Tuesday, June 17, 2014

Keep Writing

I follow quite a few blogs. Some people write every day or nearly so and I think that's great. Most of us are really busy and we do good to write once a week. That's okay too because it makes us better writers. We write about what is really important. We take a little more care in blogging so that it can be interesting and entertaining.

Some bloggers disappear for months. This saddens and worries me. I miss you. I wonder what happened to you. I worry that life may have become too depressing or too hard. You probably think I don't want to hear about your struggle. You don't want to write about the latest round of meds, the newest batch of bills, another throw together meal, or yet another failed project.

But I do want to read these things because I live them just like you do. I get medicine that doesn't exactly work like it is supposed to, things cost me more than I budgeted, that throw together meal actually turned out fairly well so maybe I can cook that from now on, and we must fail before we can succeed.

I don't want to hear about just the good things. Life isn't always good. Often, life sucks dishwater.

Over the years, I've made a series of stupid mistakes. I've backed myself into corners then felt that I had no choice. I've rushed head first before I had all the information. I've decided I wanted the very thing I could not have. I've struggled to turn things around, fight against the path laid out for me, then after much screaming, fighting, and uphill struggle, end up in pretty much the same place had I left well enough alone. Life might have been easier had I gone with the flow, but I wouldn't have learned anything about myself.

And if I had only posted the good things, my readers wouldn't have understood me. You wouldn't know how I got to the good things and you wouldn't know why it was good to me. I can tell you I have a good man now, but understanding how good is lost when you missed the story about the control freak, or the dreamer who denied reality, or the guys who weren't bad but didn't connect with me. There's a boring story about coming home daily and doing nothing. It's not a compelling story like the one where you search for love, get discouraged, nearly give up, then settled down contented with a person who just wants to be with you. The good parts get lost if there is nothing to contrast them with.

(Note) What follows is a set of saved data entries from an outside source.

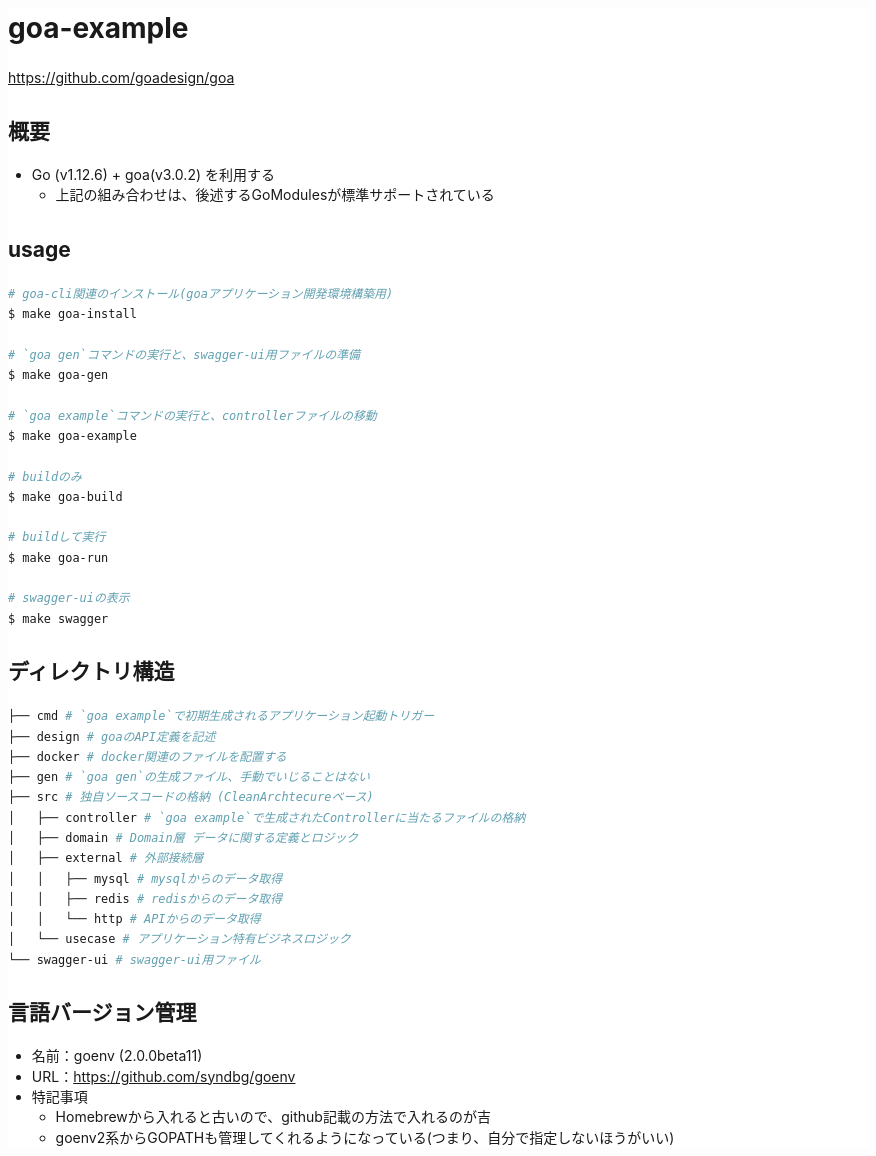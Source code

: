 # goa-example

https://github.com/goadesign/goa

## 概要
 - Go (v1.12.6) + goa(v3.0.2) を利用する
   - 上記の組み合わせは、後述するGoModulesが標準サポートされている

## usage
```bash
# goa-cli関連のインストール(goaアプリケーション開発環境構築用)
$ make goa-install

# `goa gen`コマンドの実行と、swagger-ui用ファイルの準備
$ make goa-gen

# `goa example`コマンドの実行と、controllerファイルの移動
$ make goa-example

# buildのみ
$ make goa-build

# buildして実行
$ make goa-run

# swagger-uiの表示
$ make swagger
```

## ディレクトリ構造

```bash
├── cmd # `goa example`で初期生成されるアプリケーション起動トリガー
├── design # goaのAPI定義を記述
├── docker # docker関連のファイルを配置する
├── gen # `goa gen`の生成ファイル、手動でいじることはない
├── src # 独自ソースコードの格納 (CleanArchtecureベース)
│   ├── controller # `goa example`で生成されたControllerに当たるファイルの格納
│   ├── domain # Domain層 データに関する定義とロジック
│   ├── external # 外部接続層
│   │   ├── mysql # mysqlからのデータ取得
│   │   ├── redis # redisからのデータ取得
│   │   └── http # APIからのデータ取得
│   └── usecase # アプリケーション特有ビジネスロジック
└── swagger-ui # swagger-ui用ファイル
```

## 言語バージョン管理
 - 名前：goenv (2.0.0beta11)
 - URL：https://github.com/syndbg/goenv
 - 特記事項
   - Homebrewから入れると古いので、github記載の方法で入れるのが吉
   - goenv2系からGOPATHも管理してくれるようになっている(つまり、自分で指定しないほうがいい)
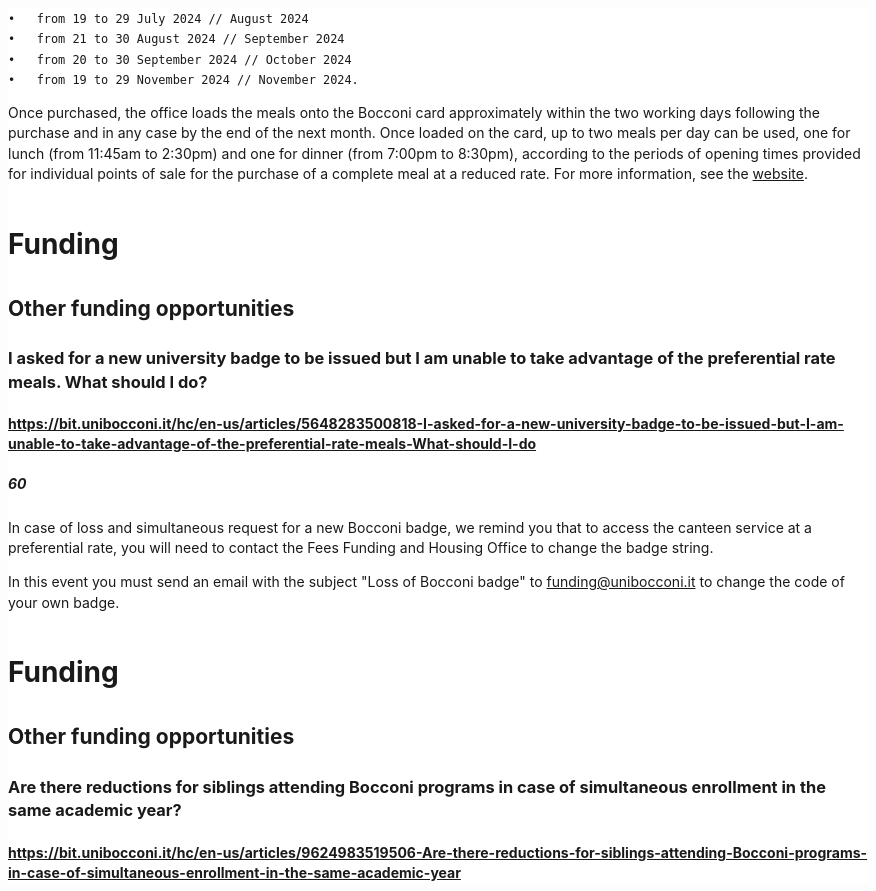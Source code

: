 	•	from 19 to 29 July 2024 // August 2024
	•	from 21 to 30 August 2024 // September 2024
	•	from 20 to 30 September 2024 // October 2024
	•	from 19 to 29 November 2024 // November 2024.

Once purchased, the office loads the meals onto the Bocconi card approximately within the two working days following the purchase and in any case by the end of the next month.
Once loaded on the card, up to two meals per day can be used, one for lunch (from 11:45am to 2:30pm) and one for dinner (from 7:00pm to 8:30pm), according to the periods of opening times provided for individual points of sale for the purchase of a complete meal at a reduced rate.
For more information, see the [website](https://www.unibocconi.eu/wps/wcm/connect/bocconi/sitopubblico_en/navigation+tree/home/programs/current+students/services/funding/2023-24+preferential+rate+canteen+service).

# Funding 

## Other funding opportunities

### I asked for a new university badge to be issued but I am unable to take advantage of the preferential rate meals. What should I do?

#### https://bit.unibocconi.it/hc/en-us/articles/5648283500818-I-asked-for-a-new-university-badge-to-be-issued-but-I-am-unable-to-take-advantage-of-the-preferential-rate-meals-What-should-I-do

##### 60

In case of loss and simultaneous request for a new Bocconi badge, we remind you that to access the canteen service at a preferential rate, you will need to contact the Fees Funding and Housing Office to change the badge string.

In this event you must send an email with the subject "Loss of Bocconi badge" to funding@unibocconi.it to change the code of your own badge.

# Funding 

## Other funding opportunities

### Are there reductions for siblings attending Bocconi programs in case of simultaneous enrollment in the same academic year?

#### https://bit.unibocconi.it/hc/en-us/articles/9624983519506-Are-there-reductions-for-siblings-attending-Bocconi-programs-in-case-of-simultaneous-enrollment-in-the-same-academic-year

Post your struggles and trails, the good, the bad, and the really ugly. We all have a story. We love story, it is how we connect and understand. When we have no story to read we become lost and confused. Worse, we may become bored. In boredom every mundane detail weighs too heavy on the soul until nothing has any meaning.

5 comments:

Samantha Stephens said...

Wow! You are speaking to me today. I closed my blog for a couple months and went to find myself. I am not sure what I went looking for, maybe a perfect life? Perfect is highly overrated. Something has stirred in me, I feel the need to write post on my blog again. I set out this morning in search of a sign. Thanks for the affirmation.

FreeDragon said...

You're welcome! :)

Aine O'Brien said...

Funny you should write about this. I was just thinking about blog topics and styles. I too like to hear the stories of other's lives, the good, bad and ugly. I find that I mostly use my blog to promote my nicer or deeper thoughts, (sort of self therapy) but really what I want to do is tell the story of my life and my thoughts on that life. To be honest, I've read some blogs that are one continual whine/bitch session and (for me) that gets old and I feel like it's an energy invasion. So although the not so good stuff is fine as it's part of life, but I like to hear about the good stuff too!

FreeDragon said...

Oh I agree, things shouldn't be all bad. I used to read a Witch's blog that I first thought would be very relevant to me because she lived in my area and she taught at the university I attended. I thought it would be interesting to see if a local Witch practice differently from me or if we were affected by the same things. I stopped reading her because all she did was whine about how difficult her life had been. She was a rape victim and she wished bad things on the DAUGHTER of her rapist so that he know how she had suffered. I thought that was appalling because the daughter didn't do anything to her. Even when she had a positive post, it still ended on a negative note. The final straw was when she complained about a lack of Witches in her area. Excuse me, you are just too conceited to see us. Even when she wrote about Witches, she tended to look down on others. She often complained about the local Pagan group as being too 'young'. She never wrote about how she solved her problems, she just listed complaints. I couldn't read her, she made me depressed.

Anonymous said...

Thanks for writing this. I needed the reminder that it's ok to write even if it's not sunshine and lollipops. You're very right.